07 — STT Module

Source: src/vocal10n/stt/.

Responsibilities

  • Capture microphone audio at 16 kHz mono.
  • Optionally cancel TTS playback echo before transcription.
  • Run FasterWhisper in a sliding-window streaming mode.
  • Emit partial (live) and confirmed (stable) text events.
  • Filter hallucinations and obvious repetitions.
  • Optionally tag speakers (lightweight diarisation).

Files

FileRole
audio_capture.pysounddevice input stream, ring buffer, device enumeration.
playback_aec.pyPlaybackTimeline and AdaptiveEchoCanceller (NLMS + DTD).
engine.pySTTEngine — thin FasterWhisper wrapper.
transcript.pySegment management; partial vs. confirmed.
filters.pyHallucination filter, adjacent-dedup, short-phrase repeat filter, phonetic correction.
diarizer.pyOptional speaker-id tagging.
worker.pyThread that pulls from the ring buffer and drives the engine.
controller.pyPublic API consumed by the STT tab.

Streaming Strategy

The capture layer pushes 0.2 s frames into a ring buffer.
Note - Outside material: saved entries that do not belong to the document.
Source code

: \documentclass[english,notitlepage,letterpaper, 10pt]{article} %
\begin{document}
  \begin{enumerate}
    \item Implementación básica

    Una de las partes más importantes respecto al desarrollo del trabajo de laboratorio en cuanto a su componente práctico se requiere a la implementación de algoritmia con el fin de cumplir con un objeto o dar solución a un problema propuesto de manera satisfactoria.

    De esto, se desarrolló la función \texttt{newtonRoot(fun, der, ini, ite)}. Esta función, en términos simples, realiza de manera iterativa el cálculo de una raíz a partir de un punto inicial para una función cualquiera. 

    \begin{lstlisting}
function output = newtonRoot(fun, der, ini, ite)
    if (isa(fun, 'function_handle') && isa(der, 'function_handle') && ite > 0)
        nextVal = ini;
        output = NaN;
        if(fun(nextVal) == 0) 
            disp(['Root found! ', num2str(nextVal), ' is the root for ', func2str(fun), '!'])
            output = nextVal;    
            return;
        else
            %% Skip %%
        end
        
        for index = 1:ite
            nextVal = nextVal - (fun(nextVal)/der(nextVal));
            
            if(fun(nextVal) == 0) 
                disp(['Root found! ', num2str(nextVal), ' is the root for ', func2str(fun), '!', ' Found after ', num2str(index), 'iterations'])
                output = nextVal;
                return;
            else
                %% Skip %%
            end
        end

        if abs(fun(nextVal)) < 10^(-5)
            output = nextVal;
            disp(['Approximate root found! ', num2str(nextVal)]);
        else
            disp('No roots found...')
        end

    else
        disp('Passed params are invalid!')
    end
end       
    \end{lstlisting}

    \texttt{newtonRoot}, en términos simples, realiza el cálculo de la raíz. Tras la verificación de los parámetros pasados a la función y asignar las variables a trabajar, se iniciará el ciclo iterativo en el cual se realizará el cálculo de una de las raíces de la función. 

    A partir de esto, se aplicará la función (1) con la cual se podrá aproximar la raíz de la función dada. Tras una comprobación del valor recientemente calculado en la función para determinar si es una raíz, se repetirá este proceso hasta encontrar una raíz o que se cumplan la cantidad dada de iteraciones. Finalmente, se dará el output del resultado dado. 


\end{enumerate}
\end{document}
The worker runs a loop that:

  1. Reads the trailing window_seconds (default 6.5) of audio.
  2. Calls STTEngine.transcribe(). Returns SegmentResult[] with text, start, end, avg_logprob, no_speech_prob, and per-word confidences when available.
  3. Passes each segment through filters.HallucinationFilter, then adjacent-dedup and short-phrase repeat suppression to cut runaway loops Whisper sometimes produces on noise.
  4. Splits segments into:
    • Pending: segments whose end is within confirm_threshold seconds of the window tail.
    • Confirmed: segments older than the threshold or older than max_segment_age (force-flush to avoid stalling on a long unsplit utterance).
  5. Publishes STT_PARTIAL for the pending tail and STT_CONFIRMED for each freshly-stable segment.
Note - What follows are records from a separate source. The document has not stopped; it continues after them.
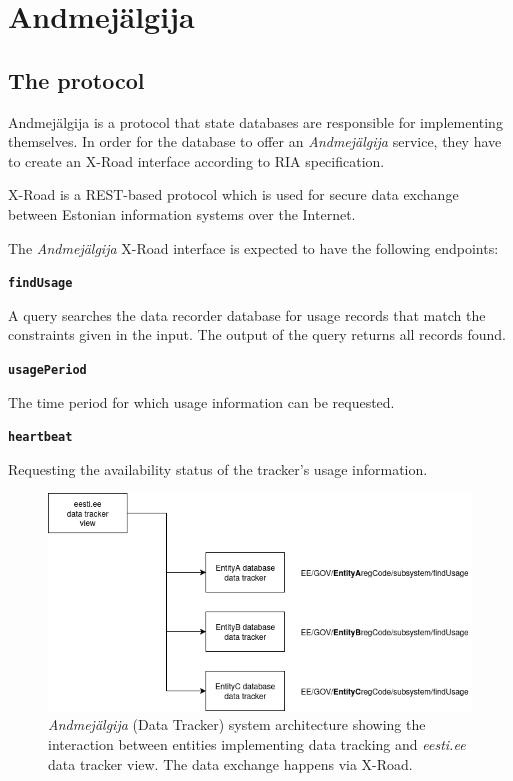 \section{Andmejälgija} \label{Andmejälgija}

\subsection{The protocol} \label{protocol_desc}

Andmejälgija is a protocol that state databases are responsible for implementing themselves. In order for the database to offer an \textit{Andmejälgija} service, they have to create an X-Road interface according to RIA specification\cite{aj-github-spec}. 

X-Road is a REST-based protocol which is used for secure data exchange between Estonian information systems over the Internet.

The \textit{Andmejälgija} X-Road interface is expected to have the following endpoints:

\textbf{\texttt{findUsage}}

A query searches the data recorder database for usage records that match the constraints given in the input. The output of the query returns all records found\cite{aj-github-spec}.

\textbf{\texttt{usagePeriod}}

The time period for which usage information can be requested\cite{aj-github-spec}.

\textbf{\texttt{heartbeat}}

Requesting the availability status of the tracker's usage information\cite{aj-github-spec}.

\begin{figure}[H]
\centering
\includegraphics[width=450px]{english/figures/aj_model.PNG}
\caption{\textit{Andmejälgija} (Data Tracker) system architecture showing the interaction between entities implementing data tracking and \textit{eesti.ee} data tracker view. The data exchange happens via X-Road.}
\label{fig:aj-model}
\end{figure}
Recognition context — the term files described in 14 — Knowledge Base and RAG — is concatenated into Whisper’s initial_prompt up to initial_prompt_capacity terms.

Hallucination Filter

filters.py carries multiple defences:

  • Static filter list. Phrases loaded from config/filters.txt (e.g. boilerplate Whisper hallucinations like “Thank you for watching”). Matched segments are dropped.
  • Adjacent dedup. A segment whose text is identical or near-identical to the previous confirmed segment is suppressed.
  • Short-phrase repeat suppression. Detects N-times-repeated short fragments (a known Whisper failure mode on silence).
  • Phonetic index (e.g. stt_terms/context_gaming.txt) — fuzzy match source tokens to expected domain terms to fix “似听非听” cases.
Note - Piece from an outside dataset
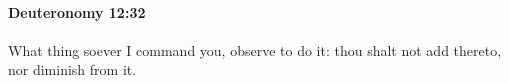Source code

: 
		\paragraph{Deuteronomy 12:32} %
			\label{DEUTERONOMY-12-32}

			What thing soever I command you, observe to do it: thou shalt not add thereto, nor diminish from it.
The full filter list is editable from the Knowledge Base tab via vocal10n.ui.widgets.filter_list_editor.

Playback-Aware AEC

When TTS is enabled, the played-back synthetic voice can re-enter the microphone and be re-transcribed, producing an echo loop. The AEC layer in playback_aec.py prevents this:

flowchart LR
    Mic([mic]) --> AEC["AdaptiveEchoCanceller<br/>(NLMS, length filter_taps)"]
    TTSPlay([TTS playback]) --> Timeline[PlaybackTimeline]
    Timeline -->|reference signal| AEC
    AEC --> DTD{"Double-talk?<br/>mic > dt_threshold &times; echo"}
    DTD -- yes --> Freeze["Freeze NLMS weights<br/>(still apply filter)"]
    DTD -- no --> Adapt[Adapt NLMS weights]
    Freeze --> Out([clean mic to Whisper])
    Adapt --> Out
  • PlaybackTimeline is a thread-safe ring buffer of recently played audio, time-tagged at the moment sd.play() is called by AudioPlayer.
  • AdaptiveEchoCanceller runs per mic chunk:
    1. Looks up the matching reference signal from PlaybackTimeline, allowing for a bulk acoustic delay estimated periodically by cross-correlation (capped at aec.max_delay_ms).
    2. Applies a block-NLMS adaptive filter of length aec.filter_taps. Adaptation step is aec.step_size.
    3. Runs a double-talk detector: if mic energy exceeds aec.dt_threshold × estimated-echo energy, weight adaptation is frozen while the existing filter is still applied. This keeps user speech intact while preventing the adapter from drifting during overlap.

This was added in commit f334773 after several iterations on simpler correlation-based subtraction proved insufficient for typical desktop rooms.

Speaker Diarisation

diarizer.py provides a lightweight per-segment speaker tagger that prefixes confirmed segments with [S1], [S2], … when SystemState.speaker_tagging is on. It is intentionally simple — no embedding model — and is meant for streaming contexts rather than post-hoc analysis.